Task description
From the records below, copy out each line that has the word "pypasarenv".

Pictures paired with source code
BEGIN

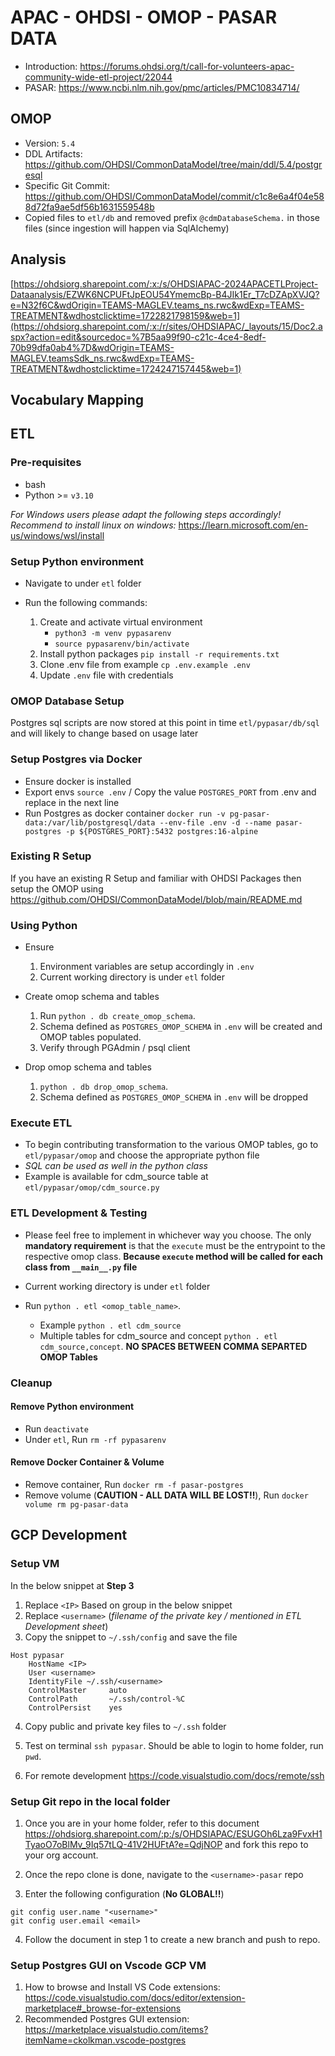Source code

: # APAC - OHDSI - OMOP - PASAR DATA

- Introduction: https://forums.ohdsi.org/t/call-for-volunteers-apac-community-wide-etl-project/22044
- PASAR: https://www.ncbi.nlm.nih.gov/pmc/articles/PMC10834714/

## OMOP

- Version: `5.4`
- DDL Artifacts: https://github.com/OHDSI/CommonDataModel/tree/main/ddl/5.4/postgresql
- Specific Git Commit: https://github.com/OHDSI/CommonDataModel/commit/c1c8e6a4f04e588d72fa9ae5df56b1631559548b
- Copied files to `etl/db` and removed prefix `@cdmDatabaseSchema.` in those files (since ingestion will happen via SqlAlchemy)

## Analysis

[https://ohdsiorg.sharepoint.com/:x:/s/OHDSIAPAC-2024APACETLProject-Dataanalysis/EZWK6NCPUFtJpEOU54YmemcBp-B4JIk1Er_T7cDZApXVJQ?e=N32f6C&wdOrigin=TEAMS-MAGLEV.teams_ns.rwc&wdExp=TEAMS-TREATMENT&wdhostclicktime=1722821798159&web=1](https://ohdsiorg.sharepoint.com/:x:/r/sites/OHDSIAPAC/_layouts/15/Doc2.aspx?action=edit&sourcedoc=%7B5aa99f90-c21c-4ce4-8edf-70b99dfa0ab4%7D&wdOrigin=TEAMS-MAGLEV.teamsSdk_ns.rwc&wdExp=TEAMS-TREATMENT&wdhostclicktime=1724247157445&web=1)

## Vocabulary Mapping

## ETL

### Pre-requisites
- bash
- Python >= `v3.10`

<i>For Windows users please adapt the following steps accordingly! Recommend to install linux on windows:</i> https://learn.microsoft.com/en-us/windows/wsl/install

### Setup Python environment

- Navigate to under `etl` folder

- Run the following commands:
	1. Create and activate virtual environment
	    - `python3 -m venv pypasarenv`
		- `source pypasarenv/bin/activate`
	2. Install python packages `pip install -r requirements.txt`
	4. Clone .env file from example `cp .env.example .env`
	5. Update `.env` file with credentials

### OMOP Database Setup

Postgres sql scripts are now stored at this point in time `etl/pypasar/db/sql` and will likely to change based on usage later

### Setup Postgres via Docker

- Ensure docker is installed
- Export envs `source .env` / Copy the value `POSTGRES_PORT` from .env and replace in the next line
- Run Postgres as docker container `docker run -v pg-pasar-data:/var/lib/postgresql/data --env-file .env -d --name pasar-postgres -p ${POSTGRES_PORT}:5432 postgres:16-alpine`

### Existing R Setup

If you have an existing R Setup and familiar with OHDSI Packages then setup the OMOP using https://github.com/OHDSI/CommonDataModel/blob/main/README.md

### Using Python

- Ensure 
	1. Environment variables are setup accordingly in `.env`
	2. Current working directory is under `etl` folder

- Create omop schema and tables 
	1. Run `python . db create_omop_schema`. 
	2. Schema defined as `POSTGRES_OMOP_SCHEMA` in `.env` will be created and OMOP tables populated.
	3. Verify through PGAdmin / psql client

- Drop omop schema and tables 
	1. `python . db drop_omop_schema`. 
	2. Schema defined as `POSTGRES_OMOP_SCHEMA` in `.env` will be dropped


### Execute ETL

- To begin contributing transformation to the various OMOP tables, go to `etl/pypasar/omop` and choose the appropriate python file
- <i>SQL can be used as well in the python class</i>
- Example is available for cdm_source table at `etl/pypasar/omop/cdm_source.py`


### ETL Development & Testing

- Please feel free to implement in whichever way you choose. The only <b>mandatory requirement</b> is that the `execute` must be the entrypoint to the respective omop class. <b>Because `execute` method will be called for each class from `__main__.py` file</b>

- Current working directory is under `etl` folder

- Run `python . etl <omop_table_name>`. 
	- Example `python . etl cdm_source`
	- Multiple tables for cdm_source and concept `python . etl cdm_source,concept`. <b>NO SPACES BETWEEN COMMA SEPARTED OMOP Tables</b>

### Cleanup

#### Remove Python environment
- Run `deactivate`
- Under `etl`, Run `rm -rf pypasarenv`
	
#### Remove Docker Container & Volume
- Remove container, Run `docker rm -f pasar-postgres`
- Remove volume (<b>CAUTION - ALL DATA WILL BE LOST!!</b>), Run `docker volume rm pg-pasar-data` 

## GCP Development

### Setup VM

In the below snippet at <b>Step 3</b>
1. Replace `<IP>` Based on group in the below snippet
2. Replace `<username>` (<i>filename of the private key / mentioned in ETL Development sheet</i>)
3. Copy the snippet to `~/.ssh/config` and save the file
```
Host pypasar
    HostName <IP>
    User <username>
    IdentityFile ~/.ssh/<username>
    ControlMaster     auto
    ControlPath       ~/.ssh/control-%C
    ControlPersist    yes
```

4. Copy public and private key files to `~/.ssh` folder
5. Test on terminal `ssh pypasar`. Should be able to login to home folder, run `pwd`.

6. For remote development https://code.visualstudio.com/docs/remote/ssh


### Setup Git repo in the local folder

1. Once you are in your home folder, refer to this document https://ohdsiorg.sharepoint.com/:p:/s/OHDSIAPAC/ESUGOh6Lza9FvxH1TyaoO7oBlMv_9Iq57tLQ-41V2HUFtA?e=QdjNOP and fork this repo to your org account.

2. Once the repo clone is done, navigate to the `<username>-pasar` repo
3. Enter the following configuration (<b>No GLOBAL!!</b>)

```
git config user.name "<username>"
git config user.email <email>
```

4. Follow the document in step 1 to create a new branch and push to repo.

### Setup Postgres GUI on Vscode GCP VM
1. How to browse and Install VS Code extensions: https://code.visualstudio.com/docs/editor/extension-marketplace#_browse-for-extensions
2. Recommended Postgres GUI extension: https://marketplace.visualstudio.com/items?itemName=ckolkman.vscode-postgres
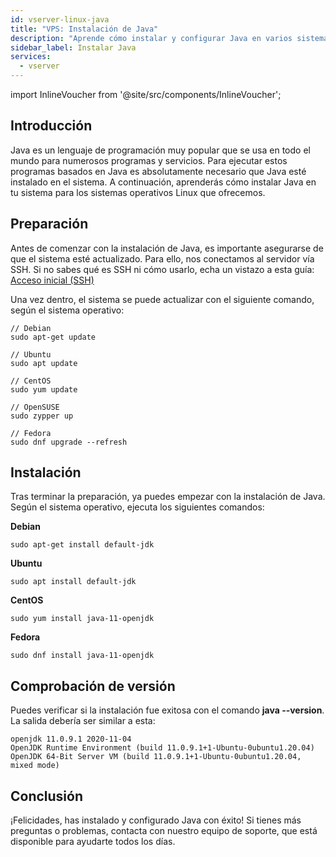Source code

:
 ```yaml
---
id: vserver-linux-java
title: "VPS: Instalación de Java"
description: "Aprende cómo instalar y configurar Java en varios sistemas Linux para que tus programas funcionen sin problemas → Aprende más ahora"
sidebar_label: Instalar Java
services:
  - vserver
---
```


import InlineVoucher from '@site/src/components/InlineVoucher';

## Introducción

Java es un lenguaje de programación muy popular que se usa en todo el mundo para numerosos programas y servicios. Para ejecutar estos programas basados en Java es absolutamente necesario que Java esté instalado en el sistema. A continuación, aprenderás cómo instalar Java en tu sistema para los sistemas operativos Linux que ofrecemos.

<InlineVoucher />

## Preparación

Antes de comenzar con la instalación de Java, es importante asegurarse de que el sistema esté actualizado. Para ello, nos conectamos al servidor vía SSH. Si no sabes qué es SSH ni cómo usarlo, echa un vistazo a esta guía: [Acceso inicial (SSH)](vserver-linux-ssh.md)

Una vez dentro, el sistema se puede actualizar con el siguiente comando, según el sistema operativo:

```
// Debian
sudo apt-get update

// Ubuntu
sudo apt update

// CentOS
sudo yum update

// OpenSUSE
sudo zypper up

// Fedora
sudo dnf upgrade --refresh
```



## Instalación

Tras terminar la preparación, ya puedes empezar con la instalación de Java. Según el sistema operativo, ejecuta los siguientes comandos:

**Debian**

```
sudo apt-get install default-jdk
```

**Ubuntu**

```
sudo apt install default-jdk
```

**CentOS**

```
sudo yum install java-11-openjdk
```

**Fedora**

```
sudo dnf install java-11-openjdk
```



## Comprobación de versión

Puedes verificar si la instalación fue exitosa con el comando **java --version**. La salida debería ser similar a esta:

```
openjdk 11.0.9.1 2020-11-04
OpenJDK Runtime Environment (build 11.0.9.1+1-Ubuntu-0ubuntu1.20.04)
OpenJDK 64-Bit Server VM (build 11.0.9.1+1-Ubuntu-0ubuntu1.20.04, mixed mode)
```

## Conclusión

¡Felicidades, has instalado y configurado Java con éxito! Si tienes más preguntas o problemas, contacta con nuestro equipo de soporte, que está disponible para ayudarte todos los días.



<InlineVoucher />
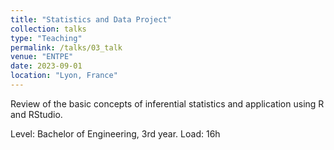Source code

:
 ```yaml
---
title: "Statistics and Data Project"
collection: talks
type: "Teaching"
permalink: /talks/03_talk
venue: "ENTPE"
date: 2023-09-01
location: "Lyon, France"
---
```


Review of the basic concepts of inferential statistics and application using R and RStudio.

Level: Bachelor of Engineering, 3rd year. 
Load: 16h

END

Answer to this exercise
	    - `python3 -m venv pypasarenv`
		- `source pypasarenv/bin/activate`
- Under `etl`, Run `rm -rf pypasarenv`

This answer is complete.